What I did: Recently I bought a new USB flash drive and opened the physical disk in HxD (a hexadecimal editor for Windows). It was already formatted as FAT32, but sector 0 had a completely different structure than described on this webpage



On this webpage it is clear that there are two strings present: MSDOS5.0 and FAT32. Both of them were not present in sector 0.



After experimenting and trying to quick format the drive in Windows to FAT32 the default way, sector 0 remained having different structures than the one described above. When I tried to quick format it again after using mkisofs for Windows and writing the ISO to the USB Flash drive using PowerISO, the structure of sector 0 finally changed to the one described above.



My question: Why did it change?
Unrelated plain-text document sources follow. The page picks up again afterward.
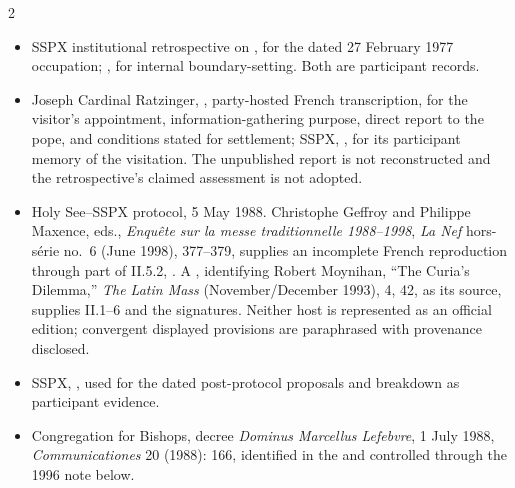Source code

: \begin{multicols}{2}
{\footnotesize
\begin{itemize}[itemsep=0.1em,topsep=0.15em]
\item SSPX institutional retrospective on , for the dated 27 February 1977 occupation; , for internal boundary-setting. Both are participant records.
\item Joseph Cardinal Ratzinger, , party-hosted French transcription, for the visitor's appointment, information-gathering purpose, direct report to the pope, and conditions stated for settlement; SSPX, , for its participant memory of the visitation. The unpublished report is not reconstructed and the retrospective's claimed assessment is not adopted.
\item Holy See--SSPX protocol, 5 May 1988. Christophe Geffroy and Philippe Maxence, eds., \emph{Enquête sur la messe traditionnelle 1988--1998}, \emph{La Nef} hors-série no.~6 (June 1998), 377--379, supplies an incomplete French reproduction through part of II.5.2, . A , identifying Robert Moynihan, “The Curia's Dilemma,” \emph{The Latin Mass} (November/December 1993), 4, 42, as its source, supplies II.1--6 and the signatures. Neither host is represented as an official edition; convergent displayed provisions are paraphrased with provenance disclosed.
\item SSPX, , used for the dated post-protocol proposals and breakdown as participant evidence.
\item Congregation for Bishops, decree \emph{Dominus Marcellus Lefebvre}, 1 July 1988, \emph{Communicationes} 20 (1988): 166, identified in the  and controlled through the 1996 note below.

\end{itemize}}
\end{multicols}
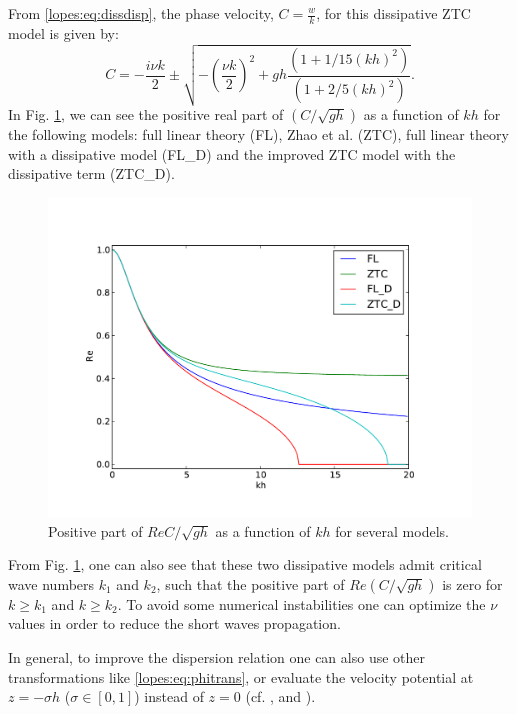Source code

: From \eqref{lopes:eq:dissdisp}, the
 phase velocity, \(\displaystyle C=\frac{w}{k}\),  for this dissipative ZTC model is
 given by:
\begin{equation}
C=-\frac{i\nu k}{2}\pm\sqrt{-\left(\frac{\nu k}{2}\right)^2+gh\frac{(1+1/15(kh)^2)}{(1+2/5(kh)^2)}}.
\end{equation}
In Fig. \ref{lopes:fig:dispersion}, we can see the positive real
part
of \(\displaystyle\left(C/\sqrt{gh}\right)\) as a function of \(kh\) for the following models:
  full linear theory (FL),
Zhao et al. (ZTC), full linear theory with a
dissipative model (FL\_D) and the
improved  ZTC model with the dissipative term (ZTC\_D).
\begin{figure}[htb]
  \begin{center}
    \includegraphics[width=\largefig]{chapters/lopes/pdf/dispersion.pdf}
    \caption{Positive  part of $Re C/ \sqrt{gh}$ as a function of $kh$ for several models.}
    \label{lopes:fig:dispersion}
  \end{center}
\end{figure}
From Fig. \ref{lopes:fig:dispersion}, one can also see that
  these two dissipative models  admit
critical wave numbers \(k_1\) and \(k_2\),
such that the positive  part of \(\displaystyle Re\left(C/\sqrt{gh}\right)\) is zero
for \(k\geq k_1\) and \(k\geq k_2\).
To avoid some numerical instabilities one can optimize
 the \(\nu\) values in order
 to reduce  the short waves propagation.


In general, to improve the dispersion relation one can also use other
 transformations like \eqref{lopes:eq:phitrans}, or evaluate the
 velocity potential at \(z=-\sigma h\) (\(\sigma\in[0,1]\))
 instead of  \(z=0\) (cf. \cite{BinghamMadsenEtAl2008}, \cite{MadsenAgnon2003} and \cite{MadsenBinghamEtAl2003}).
And how can I reproduce this for new USB flash drives?



Edit: I need the sector to be in the same structure as described on the webpage for my project.


Answer





I am trying to write a bootloader to a USB device.




"USB device" is ambiguous. There are USB video and audio devices as well as various storage devices.
By "USB drive" you presumably mean a USB Flash drive, rather than a USB HDD (which always has a MBR in the first sector, rather than a filesystem boot sector).




It was already formatted as FAT32, but sector 0 had a completely different structure than described on this webpage





The Flash drive seems to have a MBR (Master Boot Record) with a partition table (in sector 0), and the FAT filesystem was located in a primary partition.
As that webpage mentions, those are sector dumps of boot sectors, which are installed in the first sector of a filesystem which would normally reside in a partition (or the first sector of a floppy diskette).




And how can I reproduce this for new USB drives?




I can install the filesystem boot sector in sector 0 of a USB Flash drive by





  1. zeroing out any MBR in sector zero. On a Linux system issue
    sudo dd if=/dev/zero of=/dev/sdX count=64
    This maybe the crucial step, especially if there is already an MBR. I don't know how to do this step on Windows.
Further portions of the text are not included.